SOURCE DATA:
—————
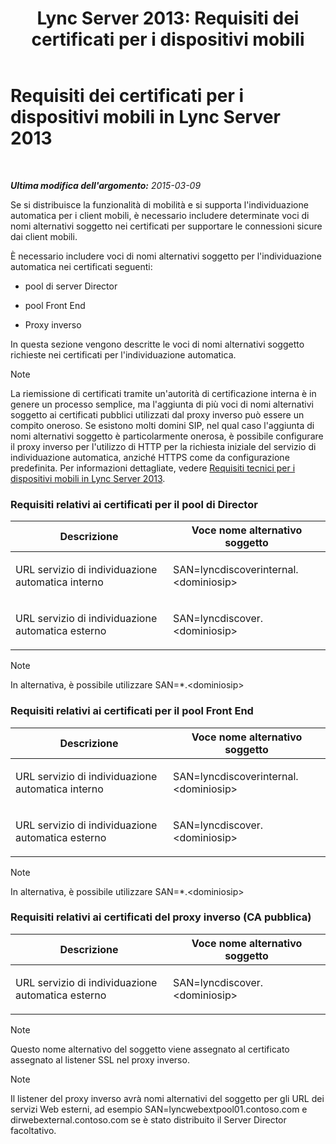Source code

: ﻿---
title: 'Lync Server 2013: Requisiti dei certificati per i dispositivi mobili'
TOCTitle: Requisiti dei certificati per i dispositivi mobili
ms:assetid: bb0e97af-cf60-4271-a0ab-654429d884ea
ms:mtpsurl: https://technet.microsoft.com/it-it/library/Hh690044(v=OCS.15)
ms:contentKeyID: 49301792
ms.date: 08/24/2015
mtps_version: v=OCS.15
ms.translationtype: HT
---

# Requisiti dei certificati per i dispositivi mobili in Lync Server 2013

 

_**Ultima modifica dell'argomento:** 2015-03-09_

Se si distribuisce la funzionalità di mobilità e si supporta l'individuazione automatica per i client mobili, è necessario includere determinate voci di nomi alternativi soggetto nei certificati per supportare le connessioni sicure dai client mobili.

È necessario includere voci di nomi alternativi soggetto per l'individuazione automatica nei certificati seguenti:

  - pool di server Director

  - pool Front End

  - Proxy inverso

In questa sezione vengono descritte le voci di nomi alternativi soggetto richieste nei certificati per l'individuazione automatica.


> [!NOTE]
> La riemissione di certificati tramite un'autorità di certificazione interna è in genere un processo semplice, ma l'aggiunta di più voci di nomi alternativi soggetto ai certificati pubblici utilizzati dal proxy inverso può essere un compito oneroso. Se esistono molti domini SIP, nel qual caso l'aggiunta di nomi alternativi soggetto è particolarmente onerosa, è possibile configurare il proxy inverso per l'utilizzo di HTTP per la richiesta iniziale del servizio di individuazione automatica, anziché HTTPS come da configurazione predefinita. Per informazioni dettagliate, vedere <A href="lync-server-2013-technical-requirements-for-mobility.md">Requisiti tecnici per i dispositivi mobili in Lync Server 2013</A>.



### Requisiti relativi ai certificati per il pool di Director

<table>
<colgroup>
<col style="width: 50%" />
<col style="width: 50%" />
</colgroup>
<thead>
<tr class="header">
<th>Descrizione</th>
<th>Voce nome alternativo soggetto</th>
</tr>
</thead>
<tbody>
<tr class="odd">
<td><p>URL servizio di individuazione automatica interno</p></td>
<td><p>SAN=lyncdiscoverinternal.&lt;dominiosip&gt;</p></td>
</tr>
<tr class="even">
<td><p>URL servizio di individuazione automatica esterno</p></td>
<td><p>SAN=lyncdiscover.&lt;dominiosip&gt;</p></td>
</tr>
</tbody>
</table>



> [!NOTE]
> In alternativa, è possibile utilizzare SAN=*.&lt;dominiosip&gt;



### Requisiti relativi ai certificati per il pool Front End

<table>
<colgroup>
<col style="width: 50%" />
<col style="width: 50%" />
</colgroup>
<thead>
<tr class="header">
<th>Descrizione</th>
<th>Voce nome alternativo soggetto</th>
</tr>
</thead>
<tbody>
<tr class="odd">
<td><p>URL servizio di individuazione automatica interno</p></td>
<td><p>SAN=lyncdiscoverinternal.&lt;dominiosip&gt;</p></td>
</tr>
<tr class="even">
<td><p>URL servizio di individuazione automatica esterno</p></td>
<td><p>SAN=lyncdiscover.&lt;dominiosip&gt;</p></td>
</tr>
</tbody>
</table>



> [!NOTE]
> In alternativa, è possibile utilizzare SAN=*.&lt;dominiosip&gt;



### Requisiti relativi ai certificati del proxy inverso (CA pubblica)

<table>
<colgroup>
<col style="width: 50%" />
<col style="width: 50%" />
</colgroup>
<thead>
<tr class="header">
<th>Descrizione</th>
<th>Voce nome alternativo soggetto</th>
</tr>
</thead>
<tbody>
<tr class="odd">
<td><p>URL servizio di individuazione automatica esterno</p></td>
<td><p>SAN=lyncdiscover.&lt;dominiosip&gt;</p></td>
</tr>
</tbody>
</table>



> [!NOTE]
> Questo nome alternativo del soggetto viene assegnato al certificato assegnato al listener SSL nel proxy inverso.




> [!NOTE]
> Il listener del proxy inverso avrà nomi alternativi del soggetto per gli URL dei servizi Web esterni, ad esempio SAN=lyncwebextpool01.contoso.com e dirwebexternal.contoso.com se è stato distribuito il Server Director facoltativo.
—————
Go through the entries above and copy every line containing "Director".

SOLUTION TO THIS PROBLEM:
  - pool di server Director
### Requisiti relativi ai certificati per il pool di Director
> Il listener del proxy inverso avrà nomi alternativi del soggetto per gli URL dei servizi Web esterni, ad esempio SAN=lyncwebextpool01.contoso.com e dirwebexternal.contoso.com se è stato distribuito il Server Director facoltativo.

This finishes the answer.